English Baptist readers will know that the Baptist Times has found the last few years hard work financially. The fact they are still here and publishing (with no signs of stopping) is testament to the hard work of the BT team and the benefits they bring to Baptist life. However, athough they have a loyal subscription based readership the future will be tough for a weekly print paper in a world that is seeing the decline of newspaper sales.
So is there an internet based alternative; in place of the high production and distribution costs associated with mailing dead trees around the country why not fully embrace the lost cost world of the internet?

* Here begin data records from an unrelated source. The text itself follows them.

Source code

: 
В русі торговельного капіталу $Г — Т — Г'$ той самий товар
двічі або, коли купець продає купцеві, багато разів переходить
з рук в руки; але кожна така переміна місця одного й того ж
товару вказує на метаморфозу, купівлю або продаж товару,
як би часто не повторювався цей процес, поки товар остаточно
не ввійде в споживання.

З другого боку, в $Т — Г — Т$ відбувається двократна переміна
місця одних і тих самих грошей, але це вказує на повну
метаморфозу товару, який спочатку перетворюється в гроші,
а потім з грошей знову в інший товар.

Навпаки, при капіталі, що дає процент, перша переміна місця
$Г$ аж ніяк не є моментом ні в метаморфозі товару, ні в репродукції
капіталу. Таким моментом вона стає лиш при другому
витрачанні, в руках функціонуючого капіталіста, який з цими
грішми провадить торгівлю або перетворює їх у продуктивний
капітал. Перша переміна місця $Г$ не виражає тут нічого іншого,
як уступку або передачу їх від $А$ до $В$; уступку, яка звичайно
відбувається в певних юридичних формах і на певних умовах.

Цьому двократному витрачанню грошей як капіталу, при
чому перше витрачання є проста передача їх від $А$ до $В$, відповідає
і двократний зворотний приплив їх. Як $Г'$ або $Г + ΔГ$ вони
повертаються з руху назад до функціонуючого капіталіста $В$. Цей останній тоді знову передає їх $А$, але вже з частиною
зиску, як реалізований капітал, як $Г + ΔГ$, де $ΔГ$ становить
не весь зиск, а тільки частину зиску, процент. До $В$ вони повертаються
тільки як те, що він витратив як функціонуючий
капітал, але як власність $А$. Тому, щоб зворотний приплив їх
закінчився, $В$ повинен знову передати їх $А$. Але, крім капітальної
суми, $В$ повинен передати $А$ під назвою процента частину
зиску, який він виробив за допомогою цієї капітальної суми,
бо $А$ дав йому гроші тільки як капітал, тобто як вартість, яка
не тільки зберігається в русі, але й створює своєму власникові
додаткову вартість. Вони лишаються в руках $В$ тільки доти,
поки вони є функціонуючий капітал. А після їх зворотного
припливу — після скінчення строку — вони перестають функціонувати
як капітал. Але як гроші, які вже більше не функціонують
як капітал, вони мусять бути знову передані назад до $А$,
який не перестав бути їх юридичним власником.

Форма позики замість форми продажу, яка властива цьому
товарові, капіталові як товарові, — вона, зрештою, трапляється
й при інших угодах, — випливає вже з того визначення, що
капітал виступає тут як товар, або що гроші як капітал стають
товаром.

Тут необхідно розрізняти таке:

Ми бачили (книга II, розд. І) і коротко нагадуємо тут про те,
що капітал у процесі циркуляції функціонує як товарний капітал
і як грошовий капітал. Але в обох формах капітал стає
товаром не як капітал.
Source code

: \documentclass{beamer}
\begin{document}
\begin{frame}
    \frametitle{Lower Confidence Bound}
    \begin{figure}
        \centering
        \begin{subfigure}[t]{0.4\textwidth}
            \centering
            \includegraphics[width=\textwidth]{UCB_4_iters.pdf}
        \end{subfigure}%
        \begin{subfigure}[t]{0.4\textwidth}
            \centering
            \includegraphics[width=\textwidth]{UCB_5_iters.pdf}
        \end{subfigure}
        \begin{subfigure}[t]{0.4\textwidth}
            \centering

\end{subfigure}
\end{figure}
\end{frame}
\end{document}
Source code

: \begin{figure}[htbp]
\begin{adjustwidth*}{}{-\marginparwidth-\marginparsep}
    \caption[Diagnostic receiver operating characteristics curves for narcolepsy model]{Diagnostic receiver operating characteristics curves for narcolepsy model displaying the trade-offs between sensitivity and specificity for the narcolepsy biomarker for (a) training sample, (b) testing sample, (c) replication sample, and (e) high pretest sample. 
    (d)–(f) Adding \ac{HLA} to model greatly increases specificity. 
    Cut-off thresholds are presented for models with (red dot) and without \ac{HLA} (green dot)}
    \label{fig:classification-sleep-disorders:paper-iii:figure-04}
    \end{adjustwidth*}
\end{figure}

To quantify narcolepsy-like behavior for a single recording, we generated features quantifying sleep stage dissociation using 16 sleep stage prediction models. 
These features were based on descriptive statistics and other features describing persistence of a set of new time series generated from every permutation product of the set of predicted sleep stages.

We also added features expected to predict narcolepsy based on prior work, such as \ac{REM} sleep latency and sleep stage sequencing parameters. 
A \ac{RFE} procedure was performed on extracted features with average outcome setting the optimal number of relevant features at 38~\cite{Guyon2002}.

On first view the possibilities for an internet based newspaper are not great. Generally we think of net usage as free with sites being paid for by advertising. Though with advertisements generating £5 per thousand visitors you need lots of site visitors to pay for the employment and overhead costs of production; such a model might work for Guido Fawkes whose site gets about 50,000 visitors a day but it is hard to image the BT getting so many. Recently the Times has operated with a paywall and it will be interesting to see if this move is successful in the long term but for something as niche as the BT it is hard to see any other commercial way forward.; though finding a price point which attracts subscribers and provides business viability isn’t easy (around £30 a year?).
Such a web based future would have two consequences. First, daily updating would be needed. The successful websites update several times a day, partly because updates drive traffic and while the BT wouldn’t necessarily need to copy them they would need to be regularly refreshed and provide a higher quality service than free web based Christian news. Second, add-ons which help justify the paywall. This might be through special offers but is more likely to be through content; for example producing extracts that can be inserted into church newsletters on a weekly and monthly basis; producing high quality material to be used in worship to help churches intercessory prayer and the like; and perhaps providing access to content provided by others particularly video stream.
Such a BT might also attract traffic from current Baptist bloggers all of which helps boost advertising revenue. Indeed their might be scope for developing the BT as a blog platform in the way that some national newspapers like Guardian and Telegraph do.
I imagine that the print version of the BT will survive for a while yet but sooner or later the web will win!